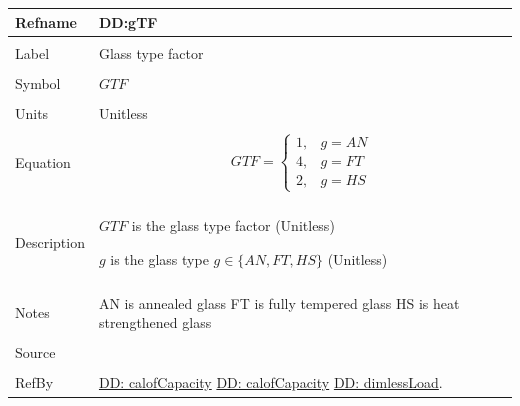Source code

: \documentclass[12pt]{article}
\begin{document}
\noindent \begin{minipage}{\textwidth}
\begin{tabular}{p{} p{}}
\toprule \textbf{Refname} & \textbf{DD:gTF}
\label{DD:gTF}
\\ \midrule \\
Label & Glass type factor
\\ \midrule \\
Symbol & $GTF$
\\ \midrule \\
Units & Unitless
\\ \midrule \\
Equation & \begin{displaymath}
           GTF=\begin{cases}
1, & g=AN\\
4, & g=FT\\
2, & g=HS
\end{cases}
           \end{displaymath}
\\ \midrule \\
Description & \begin{symbDescription}
              \item{$GTF$ is the glass type factor (Unitless)}
              \item{$g$ is the glass type $g\in{}\{AN,FT,HS\}$ (Unitless)}
              \end{symbDescription}
\\ \midrule \\
Notes & AN is annealed glass
        FT is fully tempered glass
        HS is heat strengthened glass
\\ \midrule \\
Source & \cite{astm2009}
\\ \midrule \\
RefBy & \hyperref[DD:calofCapacity]{DD: calofCapacity} \hyperref[DD:calofCapacity]{DD: calofCapacity} \hyperref[DD:dimlessLoad]{DD: dimlessLoad}.
\\ \bottomrule \end{tabular}
\end{minipage}
\par~
\end{document}
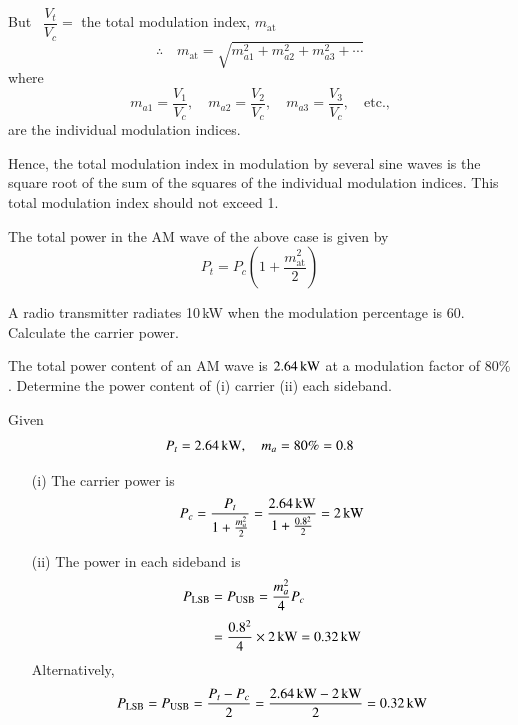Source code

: But \ $\dfrac{V_{t}}{V_{c}}=$ the total modulation index, $m_{\text{at}}$
$$
\therefore\quad m_{\text{at}}=\sqrt{m^{2}_{a1}+m^{2}_{a2}+m^{2}_{a3}+\cdots}
$$
where
$$
m_{a1}=\dfrac{V_{1}}{V_{c}},\quad m_{a2}=\dfrac{V_{2}}{V_{c}},\quad m_{a3}=\dfrac{V_{3}}{V_{c}},\quad\text{etc.,}
$$
are the individual modulation indices.

Hence, the total modulation index in modulation by several sine waves is the square root of the sum of the squares of the individual modulation indices. This total modulation index should not exceed 1.

The total power in the AM wave of the above case is given by
\begin{equation}
P_{t}=P_{c}\left(1+\frac{m^{2}_{\text{at}}}{2}\right)\label{eq9.38}
\end{equation}

\begin{example}\label{exam9.4}
A radio transmitter radiates 10\,kW when the modulation percentage is 60. Calculate the carrier power.
\end{example}


\vfill\eject

\begin{example}\label{exam9.5}
The total power content of an AM wave is $2.64\text{\,kW}$ at a modulation factor of $80\%$. Determine the power content of (i) carrier (ii) each sideband.
\end{example}

\begin{solution}
Given
$$
P_{t}=2.64\text{\,kW},\quad m_{a}=80\%=0.8
$$
\begin{itemize}
\item[(i)] The carrier power is
$$
P_{c}=\dfrac{P_{t}}{1+\frac{m^{2}_{a}}{2}}=\dfrac{2.64\,\text{kW}}{1+\frac{0.8^{2}}{2}}=2\text{\,kW}
$$

\item[(ii)] The power in each sideband is
\begin{align*}
P_{\text{LSB}} &= P_{\text{USB}}=\frac{m^{2}_{a}}{4}P_{c}\\[3pt]
&= \frac{0.8^{2}}{4}\times 2\,\text{kW}=0.32\text{\,kW}
\end{align*}
Alternatively,
$$
P_{\text{LSB}}=P_{\text{USB}}=\frac{P_{t}-P_{c}}{2}=\dfrac{2.64\text{\,kW}-2\text{\,kW}}{2}=0.32\text{\,kW}
$$
\end{itemize}
\end{solution}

▸ INSTRUCTIONS FOR THE TASK
State how many lines of the data contain the word "indices". Nothing besides the number belongs in the reply.

▸ PROBLEM SOLUTION
2